## EXERCISE AIM
Below are the records. Retype exactly the lines between the lines holding "set aside judgement**" and "your reservation price", inclusive.

## ENTRIES SHOWN
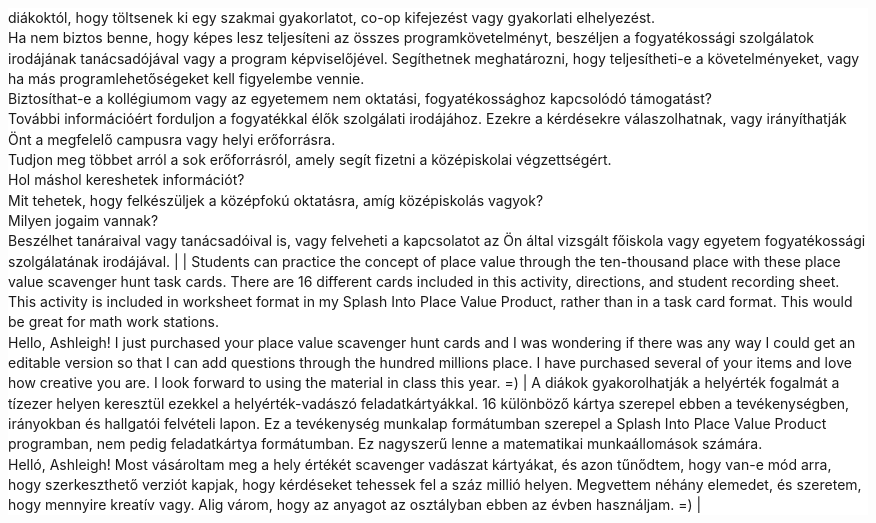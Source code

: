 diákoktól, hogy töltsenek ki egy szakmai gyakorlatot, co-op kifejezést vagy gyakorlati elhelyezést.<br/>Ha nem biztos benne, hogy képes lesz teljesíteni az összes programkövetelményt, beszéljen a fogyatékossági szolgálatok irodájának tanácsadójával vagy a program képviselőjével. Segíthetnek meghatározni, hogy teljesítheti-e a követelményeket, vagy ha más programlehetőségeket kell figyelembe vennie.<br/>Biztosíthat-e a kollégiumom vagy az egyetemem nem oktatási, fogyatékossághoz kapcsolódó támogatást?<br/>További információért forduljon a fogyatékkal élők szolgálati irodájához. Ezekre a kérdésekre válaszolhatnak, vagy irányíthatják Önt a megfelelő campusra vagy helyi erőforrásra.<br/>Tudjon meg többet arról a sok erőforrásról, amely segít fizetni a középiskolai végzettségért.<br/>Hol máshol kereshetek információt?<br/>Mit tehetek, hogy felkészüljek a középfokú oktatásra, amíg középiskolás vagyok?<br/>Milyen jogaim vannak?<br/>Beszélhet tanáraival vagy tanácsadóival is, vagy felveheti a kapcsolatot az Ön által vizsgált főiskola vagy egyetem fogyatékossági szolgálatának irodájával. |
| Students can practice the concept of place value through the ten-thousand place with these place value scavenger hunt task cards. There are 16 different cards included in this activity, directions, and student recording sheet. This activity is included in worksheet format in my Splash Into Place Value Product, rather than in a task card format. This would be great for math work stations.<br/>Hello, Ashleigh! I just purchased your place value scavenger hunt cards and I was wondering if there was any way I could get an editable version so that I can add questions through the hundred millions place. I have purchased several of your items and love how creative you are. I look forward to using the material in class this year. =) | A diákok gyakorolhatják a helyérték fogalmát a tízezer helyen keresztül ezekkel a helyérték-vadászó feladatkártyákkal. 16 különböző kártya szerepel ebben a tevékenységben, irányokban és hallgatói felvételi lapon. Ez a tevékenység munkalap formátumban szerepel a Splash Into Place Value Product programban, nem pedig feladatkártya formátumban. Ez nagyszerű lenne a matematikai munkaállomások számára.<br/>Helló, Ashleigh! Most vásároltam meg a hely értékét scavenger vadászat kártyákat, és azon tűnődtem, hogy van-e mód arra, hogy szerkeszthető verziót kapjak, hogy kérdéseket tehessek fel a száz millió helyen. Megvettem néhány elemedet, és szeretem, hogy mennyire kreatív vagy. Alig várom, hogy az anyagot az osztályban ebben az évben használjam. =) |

---

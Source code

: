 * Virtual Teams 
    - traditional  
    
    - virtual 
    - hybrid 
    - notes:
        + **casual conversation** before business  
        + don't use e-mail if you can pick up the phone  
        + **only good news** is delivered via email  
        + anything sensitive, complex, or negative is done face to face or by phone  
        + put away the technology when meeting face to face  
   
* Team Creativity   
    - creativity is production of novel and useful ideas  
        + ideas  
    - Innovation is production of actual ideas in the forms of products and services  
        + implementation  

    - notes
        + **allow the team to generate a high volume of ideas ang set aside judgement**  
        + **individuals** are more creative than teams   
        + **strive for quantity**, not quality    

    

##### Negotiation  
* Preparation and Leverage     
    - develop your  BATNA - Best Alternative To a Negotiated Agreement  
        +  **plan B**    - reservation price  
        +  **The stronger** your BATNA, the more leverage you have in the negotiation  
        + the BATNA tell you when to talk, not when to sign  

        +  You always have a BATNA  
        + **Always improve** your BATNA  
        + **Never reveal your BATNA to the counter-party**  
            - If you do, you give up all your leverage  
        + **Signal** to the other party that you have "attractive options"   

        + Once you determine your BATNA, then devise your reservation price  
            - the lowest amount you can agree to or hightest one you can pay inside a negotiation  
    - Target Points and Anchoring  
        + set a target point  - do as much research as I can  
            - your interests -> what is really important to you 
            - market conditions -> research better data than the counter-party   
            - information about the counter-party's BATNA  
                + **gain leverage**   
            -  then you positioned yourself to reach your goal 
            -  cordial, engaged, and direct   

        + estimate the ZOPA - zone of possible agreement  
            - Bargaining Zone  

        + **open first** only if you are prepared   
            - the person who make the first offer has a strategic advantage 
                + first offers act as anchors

## WRITTEN REPLY
        + **allow the team to generate a high volume of ideas ang set aside judgement**  
        + **individuals** are more creative than teams   
        + **strive for quantity**, not quality    

    

##### Negotiation  
* Preparation and Leverage     
    - develop your  BATNA - Best Alternative To a Negotiated Agreement  
        +  **plan B**    - reservation price  
        +  **The stronger** your BATNA, the more leverage you have in the negotiation  
        + the BATNA tell you when to talk, not when to sign  

        +  You always have a BATNA  
        + **Always improve** your BATNA  
        + **Never reveal your BATNA to the counter-party**  
            - If you do, you give up all your leverage  
        + **Signal** to the other party that you have "attractive options"   

        + Once you determine your BATNA, then devise your reservation price  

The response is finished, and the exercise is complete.